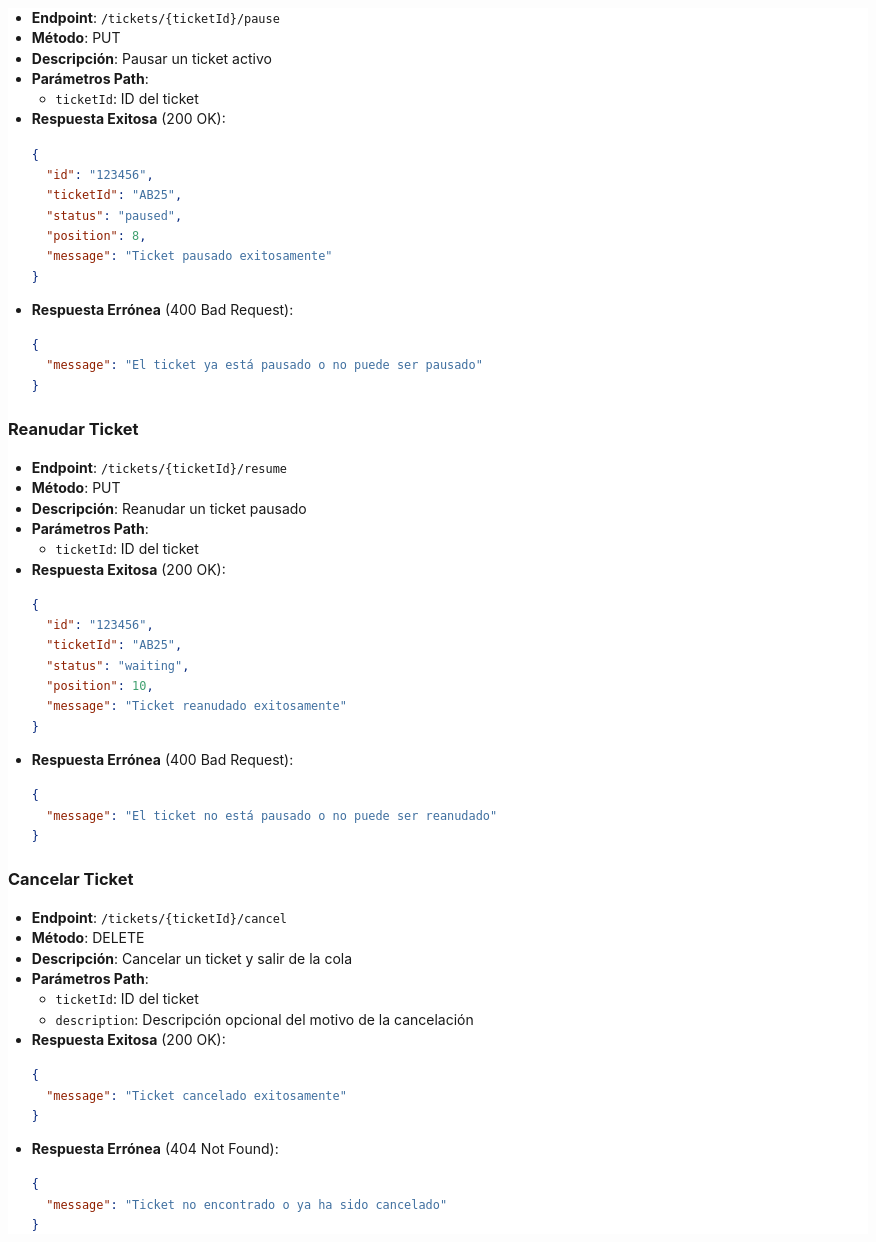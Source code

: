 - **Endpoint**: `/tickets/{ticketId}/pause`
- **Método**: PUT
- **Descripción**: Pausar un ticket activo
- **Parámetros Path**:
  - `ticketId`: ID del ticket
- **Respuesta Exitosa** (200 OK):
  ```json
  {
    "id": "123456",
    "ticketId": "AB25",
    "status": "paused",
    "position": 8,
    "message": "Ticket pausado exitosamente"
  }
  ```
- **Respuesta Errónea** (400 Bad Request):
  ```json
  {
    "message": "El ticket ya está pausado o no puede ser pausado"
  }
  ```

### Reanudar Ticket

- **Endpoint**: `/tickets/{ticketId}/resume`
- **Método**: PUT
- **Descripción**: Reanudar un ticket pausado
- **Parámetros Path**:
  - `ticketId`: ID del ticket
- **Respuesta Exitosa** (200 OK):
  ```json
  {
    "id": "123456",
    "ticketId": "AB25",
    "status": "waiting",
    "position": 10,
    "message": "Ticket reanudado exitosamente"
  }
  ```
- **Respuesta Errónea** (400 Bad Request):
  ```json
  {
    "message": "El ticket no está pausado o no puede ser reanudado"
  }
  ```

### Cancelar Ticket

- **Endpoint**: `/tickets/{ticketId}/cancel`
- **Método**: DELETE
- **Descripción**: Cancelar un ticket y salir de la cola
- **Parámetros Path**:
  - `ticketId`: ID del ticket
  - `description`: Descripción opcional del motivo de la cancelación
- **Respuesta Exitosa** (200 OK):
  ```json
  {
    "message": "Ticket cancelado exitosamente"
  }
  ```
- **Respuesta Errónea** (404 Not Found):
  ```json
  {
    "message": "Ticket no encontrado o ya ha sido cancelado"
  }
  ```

· · · · ·

Write out the whole listing above exactly; do not include the pictures.

Source code

: - **Endpoint**: `/tickets/{ticketId}/pause`
- **Método**: PUT
- **Descripción**: Pausar un ticket activo
- **Parámetros Path**:
  - `ticketId`: ID del ticket
- **Respuesta Exitosa** (200 OK):
  ```json
  {
    "id": "123456",
    "ticketId": "AB25",
    "status": "paused",
    "position": 8,
    "message": "Ticket pausado exitosamente"
  }
  ```
- **Respuesta Errónea** (400 Bad Request):
  ```json
  {
    "message": "El ticket ya está pausado o no puede ser pausado"
  }
  ```

### Reanudar Ticket

- **Endpoint**: `/tickets/{ticketId}/resume`
- **Método**: PUT
- **Descripción**: Reanudar un ticket pausado
- **Parámetros Path**:
  - `ticketId`: ID del ticket
- **Respuesta Exitosa** (200 OK):
  ```json
  {
    "id": "123456",
    "ticketId": "AB25",
    "status": "waiting",
    "position": 10,
    "message": "Ticket reanudado exitosamente"
  }
  ```
- **Respuesta Errónea** (400 Bad Request):
  ```json
  {
    "message": "El ticket no está pausado o no puede ser reanudado"
  }
  ```

### Cancelar Ticket

- **Endpoint**: `/tickets/{ticketId}/cancel`
- **Método**: DELETE
- **Descripción**: Cancelar un ticket y salir de la cola
- **Parámetros Path**:
  - `ticketId`: ID del ticket
  - `description`: Descripción opcional del motivo de la cancelación
- **Respuesta Exitosa** (200 OK):
  ```json
  {
    "message": "Ticket cancelado exitosamente"
  }
  ```
- **Respuesta Errónea** (404 Not Found):
  ```json
  {
    "message": "Ticket no encontrado o ya ha sido cancelado"
  }
  ```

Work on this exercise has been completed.